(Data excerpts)
_ _ _ _ _ _ _

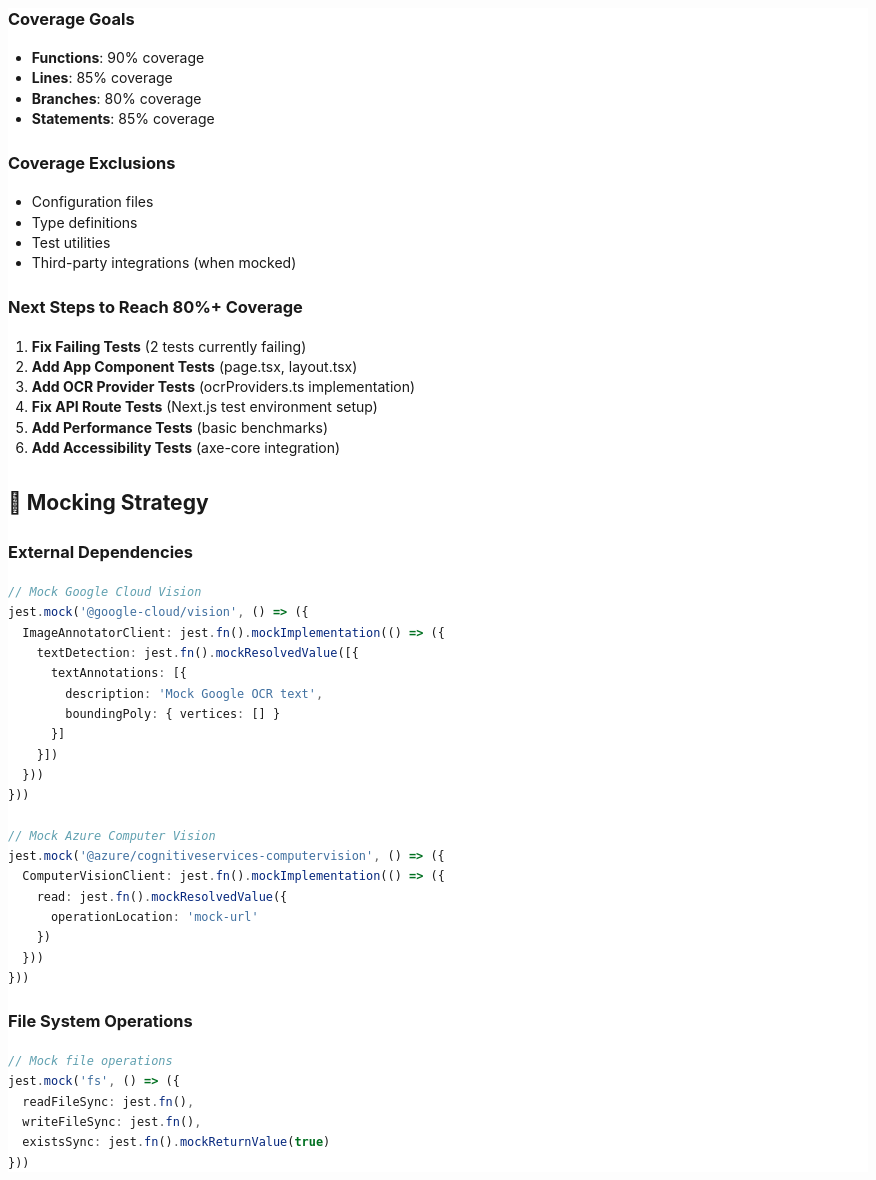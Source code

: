 ### Coverage Goals
- **Functions**: 90% coverage
- **Lines**: 85% coverage
- **Branches**: 80% coverage
- **Statements**: 85% coverage

### Coverage Exclusions
- Configuration files
- Type definitions
- Test utilities
- Third-party integrations (when mocked)

### Next Steps to Reach 80%+ Coverage
1. **Fix Failing Tests** (2 tests currently failing)
2. **Add App Component Tests** (page.tsx, layout.tsx)
3. **Add OCR Provider Tests** (ocrProviders.ts implementation)
4. **Fix API Route Tests** (Next.js test environment setup)
5. **Add Performance Tests** (basic benchmarks)
6. **Add Accessibility Tests** (axe-core integration)

## 🔧 Mocking Strategy

### External Dependencies
```typescript
// Mock Google Cloud Vision
jest.mock('@google-cloud/vision', () => ({
  ImageAnnotatorClient: jest.fn().mockImplementation(() => ({
    textDetection: jest.fn().mockResolvedValue([{
      textAnnotations: [{
        description: 'Mock Google OCR text',
        boundingPoly: { vertices: [] }
      }]
    }])
  }))
}))

// Mock Azure Computer Vision
jest.mock('@azure/cognitiveservices-computervision', () => ({
  ComputerVisionClient: jest.fn().mockImplementation(() => ({
    read: jest.fn().mockResolvedValue({
      operationLocation: 'mock-url'
    })
  }))
}))
```

### File System Operations
```typescript
// Mock file operations
jest.mock('fs', () => ({
  readFileSync: jest.fn(),
  writeFileSync: jest.fn(),
  existsSync: jest.fn().mockReturnValue(true)
}))
```
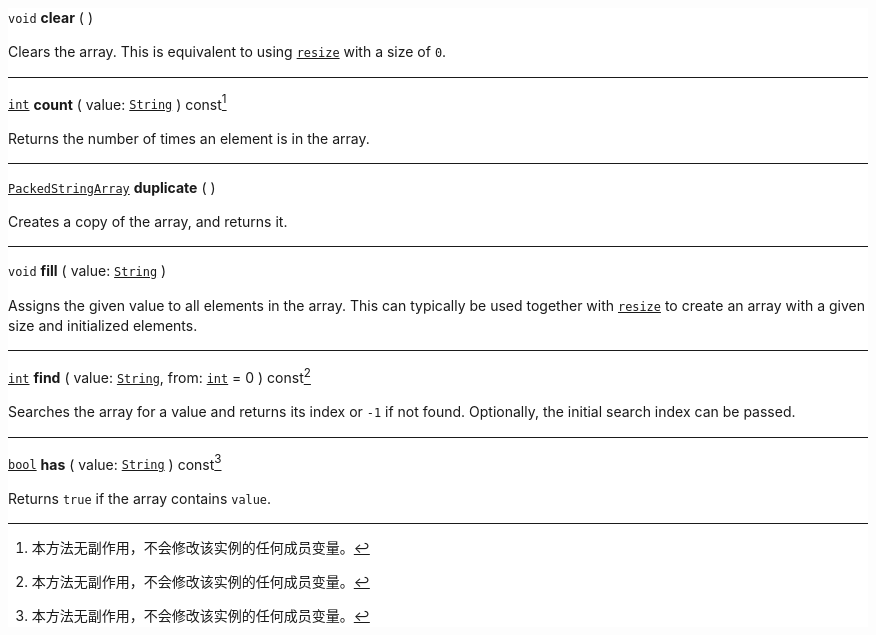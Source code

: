 <div id="_class_packedstringarray_method_clear"></div>

`void` **clear** ( )<div id="class_packedstringarray_method_clear"></div>

Clears the array. This is equivalent to using [`resize`](#class_packedstringarray_method_resize) with a size of `0`.



---

<div id="_class_packedstringarray_method_count"></div>

[`int`](class_int.md) **count** ( value: [`String`](class_string.md) ) const[^const]<div id="class_packedstringarray_method_count"></div>

Returns the number of times an element is in the array.



---

<div id="_class_packedstringarray_method_duplicate"></div>

[`PackedStringArray`](class_packedstringarray.md) **duplicate** ( )<div id="class_packedstringarray_method_duplicate"></div>

Creates a copy of the array, and returns it.



---

<div id="_class_packedstringarray_method_fill"></div>

`void` **fill** ( value: [`String`](class_string.md) )<div id="class_packedstringarray_method_fill"></div>

Assigns the given value to all elements in the array. This can typically be used together with [`resize`](#class_packedstringarray_method_resize) to create an array with a given size and initialized elements.



---

<div id="_class_packedstringarray_method_find"></div>

[`int`](class_int.md) **find** ( value: [`String`](class_string.md), from: [`int`](class_int.md) = 0 ) const[^const]<div id="class_packedstringarray_method_find"></div>

Searches the array for a value and returns its index or `-1` if not found. Optionally, the initial search index can be passed.



---

<div id="_class_packedstringarray_method_has"></div>

[`bool`](class_bool.md) **has** ( value: [`String`](class_string.md) ) const[^const]<div id="class_packedstringarray_method_has"></div>

Returns `true` if the array contains `value`.


[^virtual]: 本方法通常需要用户覆盖才能生效。
[^const]: 本方法无副作用，不会修改该实例的任何成员变量。
[^vararg]: 本方法除了能接受在此处描述的参数外，还能够继续接受任意数量的参数。
[^constructor]: 本方法用于构造某个类型。
[^static]: 调用本方法无需实例，可直接使用类名进行调用。
[^operator]: 本方法描述的是使用本类型作为左操作数的有效运算符。
[^bitfield]: 这个值是由下列位标志构成位掩码的整数。
[^void]: 无返回值。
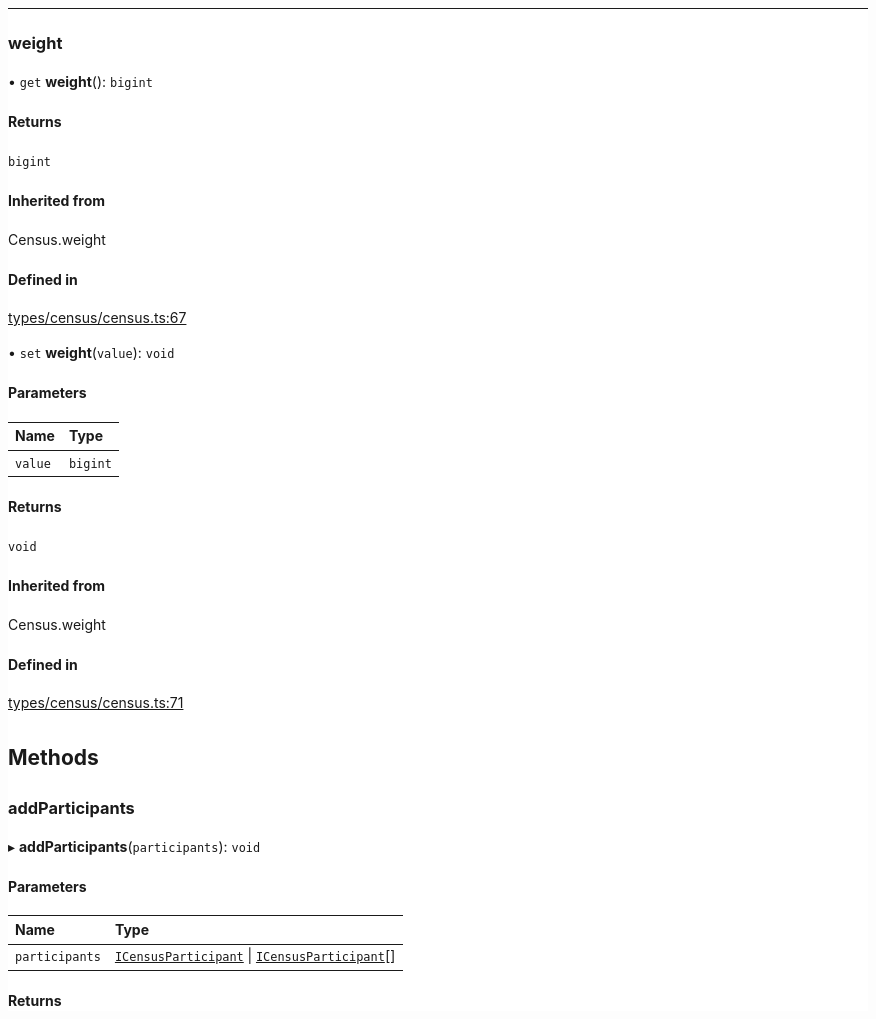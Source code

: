___

### weight

• `get` **weight**(): `bigint`

#### Returns

`bigint`

#### Inherited from

Census.weight

#### Defined in

[types/census/census.ts:67](https://github.com/vocdoni/vocdoni-sdk/blob/2c8c18a/src/types/census/census.ts#L67)

• `set` **weight**(`value`): `void`

#### Parameters

| Name | Type |
| :------ | :------ |
| `value` | `bigint` |

#### Returns

`void`

#### Inherited from

Census.weight

#### Defined in

[types/census/census.ts:71](https://github.com/vocdoni/vocdoni-sdk/blob/2c8c18a/src/types/census/census.ts#L71)

## Methods

### addParticipants

▸ **addParticipants**(`participants`): `void`

#### Parameters

| Name | Type |
| :------ | :------ |
| `participants` | [`ICensusParticipant`](../interfaces/ICensusParticipant.md) \| [`ICensusParticipant`](../interfaces/ICensusParticipant.md)[] |

#### Returns
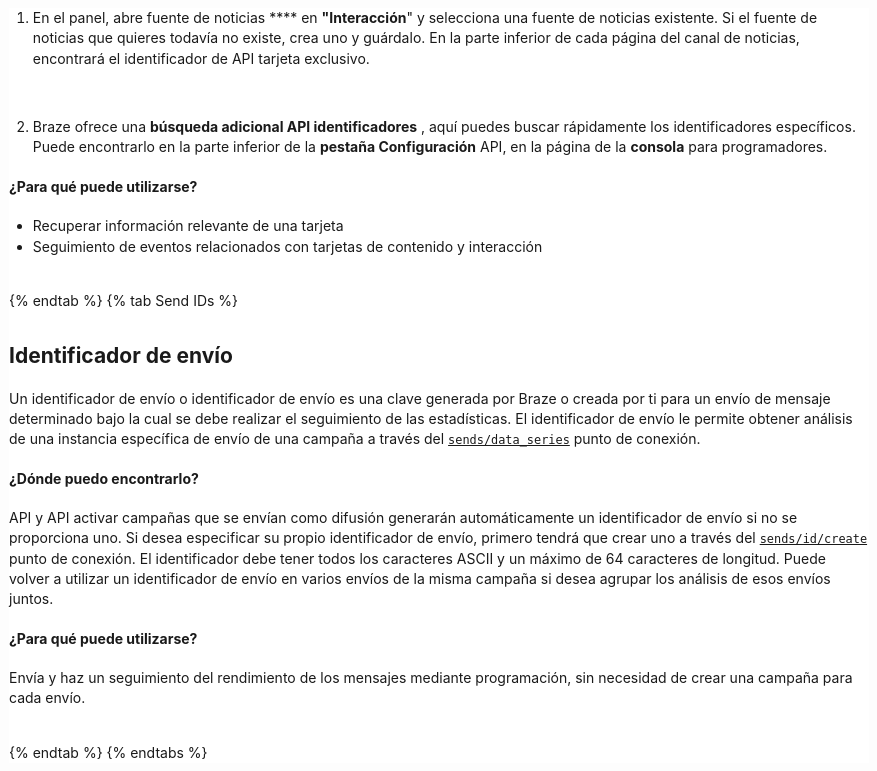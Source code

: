 1. En el panel, abre fuente de noticias **** en **"Interacción**" y selecciona una fuente de noticias existente. Si el fuente de noticias que quieres todavía no existe, crea uno y guárdalo. En la parte inferior de cada página del canal de noticias, encontrará el identificador de API tarjeta exclusivo. <br>
<br>

2. Braze ofrece una **búsqueda adicional API identificadores** , aquí puedes buscar rápidamente los identificadores específicos. Puede encontrarlo en la parte inferior de la **pestaña Configuración** API, en la página de la **consola** para programadores.

#### ¿Para qué puede utilizarse?
- Recuperar información relevante de una tarjeta
- Seguimiento de eventos relacionados con tarjetas de contenido y interacción

<br>
{% endtab %}
{% tab Send IDs %}

## Identificador de envío

Un identificador de envío o identificador de envío es una clave generada por Braze o creada por ti para un envío de mensaje determinado bajo la cual se debe realizar el seguimiento de las estadísticas. El identificador de envío le permite obtener análisis de una instancia específica de envío de una campaña a través del [`sends/data_series`]({{site.baseurl}}/api/endpoints/export/campaigns/get_send_analytics/) punto de conexión.

#### ¿Dónde puedo encontrarlo?

API y API activar campañas que se envían como difusión generarán automáticamente un identificador de envío si no se proporciona uno. Si desea especificar su propio identificador de envío, primero tendrá que crear uno a través del [`sends/id/create`]({{site.baseurl}}/api/endpoints/messaging/send_messages/post_create_send_ids/) punto de conexión. El identificador debe tener todos los caracteres ASCII y un máximo de 64 caracteres de longitud. Puede volver a utilizar un identificador de envío en varios envíos de la misma campaña si desea agrupar los análisis de esos envíos juntos.

#### ¿Para qué puede utilizarse?
Envía y haz un seguimiento del rendimiento de los mensajes mediante programación, sin necesidad de crear una campaña para cada envío.

<br>
{% endtab %}
{% endtabs %}

[1]: https://en.wikipedia.org/wiki/UTF-8
[3]: https://developer.android.com/studio/build/build-variants.html
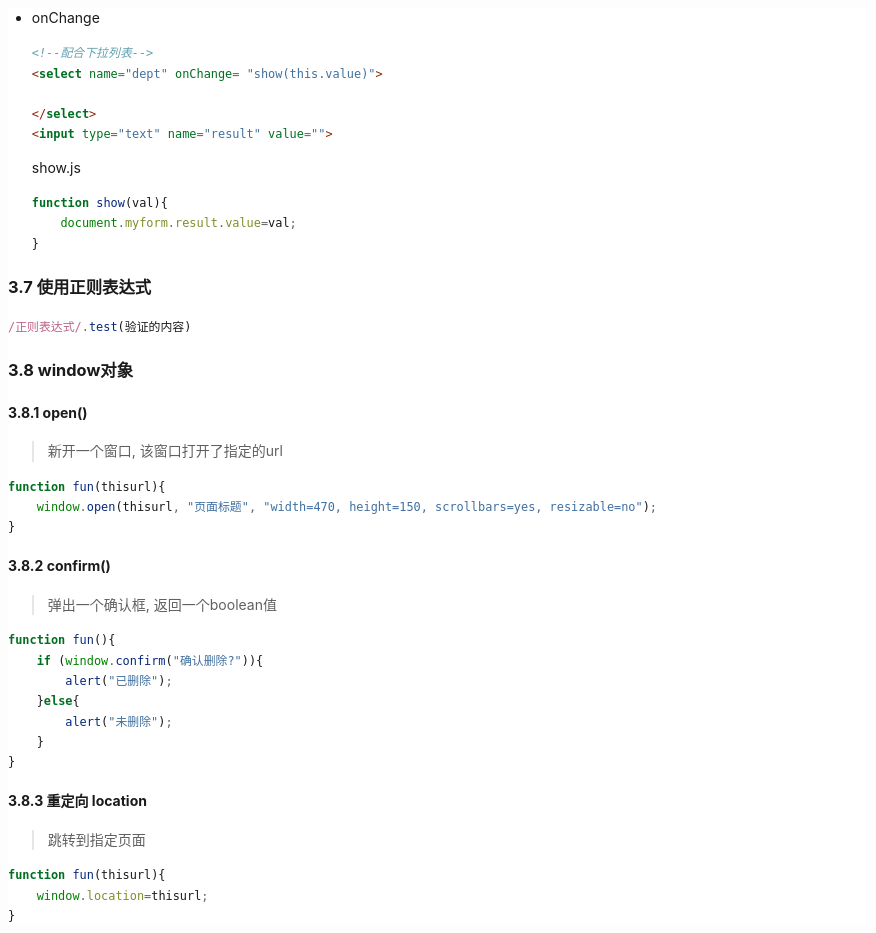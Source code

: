 - onChange

  ```html
  <!--配合下拉列表-->
  <select name="dept" onChange= "show(this.value)">
      
  </select>
  <input type="text" name="result" value="">
  ```

  show.js

  ```js
  function show(val){
      document.myform.result.value=val;
  }
  ```

### 3.7 使用正则表达式

```js
/正则表达式/.test(验证的内容)
```

### 3.8 window对象

#### 3.8.1 open()

> 新开一个窗口, 该窗口打开了指定的url

```js
function fun(thisurl){
    window.open(thisurl, "页面标题", "width=470, height=150, scrollbars=yes, resizable=no");
}
```

#### 3.8.2 confirm()

> 弹出一个确认框, 返回一个boolean值

```js
function fun(){
    if (window.confirm("确认删除?")){
        alert("已删除");
    }else{
        alert("未删除");
    }
}
```

#### 3.8.3 重定向 location

> 跳转到指定页面

```js
function fun(thisurl){
    window.location=thisurl;
}
```
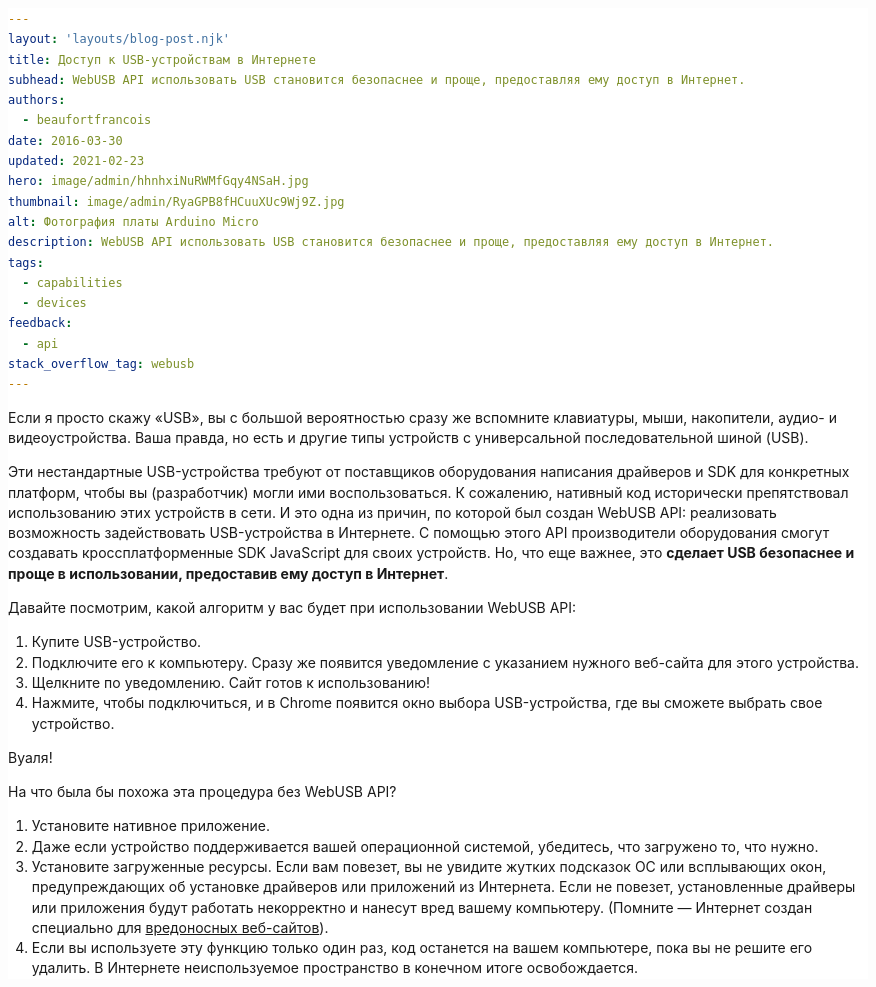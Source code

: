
```yaml
---
layout: 'layouts/blog-post.njk'
title: Доступ к USB-устройствам в Интернете
subhead: WebUSB API использовать USB становится безопаснее и проще, предоставляя ему доступ в Интернет.
authors:
  - beaufortfrancois
date: 2016-03-30
updated: 2021-02-23
hero: image/admin/hhnhxiNuRWMfGqy4NSaH.jpg
thumbnail: image/admin/RyaGPB8fHCuuXUc9Wj9Z.jpg
alt: Фотография платы Arduino Micro
description: WebUSB API использовать USB становится безопаснее и проще, предоставляя ему доступ в Интернет.
tags:
  - capabilities
  - devices
feedback:
  - api
stack_overflow_tag: webusb
---
```


Если я просто скажу «USB», вы с большой вероятностью сразу же вспомните клавиатуры, мыши, накопители, аудио- и видеоустройства. Ваша правда, но есть и другие типы устройств с универсальной последовательной шиной (USB).

Эти нестандартные USB-устройства требуют от поставщиков оборудования написания драйверов и SDK для конкретных платформ, чтобы вы (разработчик) могли ими воспользоваться. К сожалению, нативный код исторически препятствовал использованию этих устройств в сети. И это одна из причин, по которой был создан WebUSB API: реализовать возможность задействовать USB-устройства в Интернете. С помощью этого API производители оборудования смогут создавать кроссплатформенные SDK JavaScript для своих устройств. Но, что еще важнее, это **сделает USB безопаснее и проще в использовании, предоставив ему доступ в Интернет**.

Давайте посмотрим, какой алгоритм у вас будет при использовании WebUSB API:

1. Купите USB-устройство.
2. Подключите его к компьютеру. Сразу же появится уведомление с указанием нужного веб-сайта для этого устройства.
3. Щелкните по уведомлению. Сайт готов к использованию!
4. Нажмите, чтобы подключиться, и в Chrome появится окно выбора USB-устройства, где вы сможете выбрать свое устройство.

Вуаля!

На что была бы похожа эта процедура без WebUSB API?

1. Установите нативное приложение.
2. Даже если устройство поддерживается вашей операционной системой, убедитесь, что загружено то, что нужно.
3. Установите загруженные ресурсы. Если вам повезет, вы не увидите жутких подсказок ОС или всплывающих окон, предупреждающих об установке драйверов или приложений из Интернета. Если не повезет, установленные драйверы или приложения будут работать некорректно и нанесут вред вашему компьютеру. (Помните — Интернет создан специально для [вредоносных веб-сайтов](https://www.youtube.com/watch?v=29e0CtgXZSI)).
4. Если вы используете эту функцию только один раз, код останется на вашем компьютере, пока вы не решите его удалить. В Интернете неиспользуемое пространство в конечном итоге освобождается.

_ _ _ _ _ _ _

Directions for this task:
Starting at the first line of the data, set down each line exactly until you have copied the line with "- Third-party integrations (when mocked)", but leave the pictures out.

Solution to this task:
Source code

: ### Coverage Goals
- **Functions**: 90% coverage
- **Lines**: 85% coverage
- **Branches**: 80% coverage
- **Statements**: 85% coverage

### Coverage Exclusions
- Configuration files
- Type definitions
- Test utilities
- Third-party integrations (when mocked)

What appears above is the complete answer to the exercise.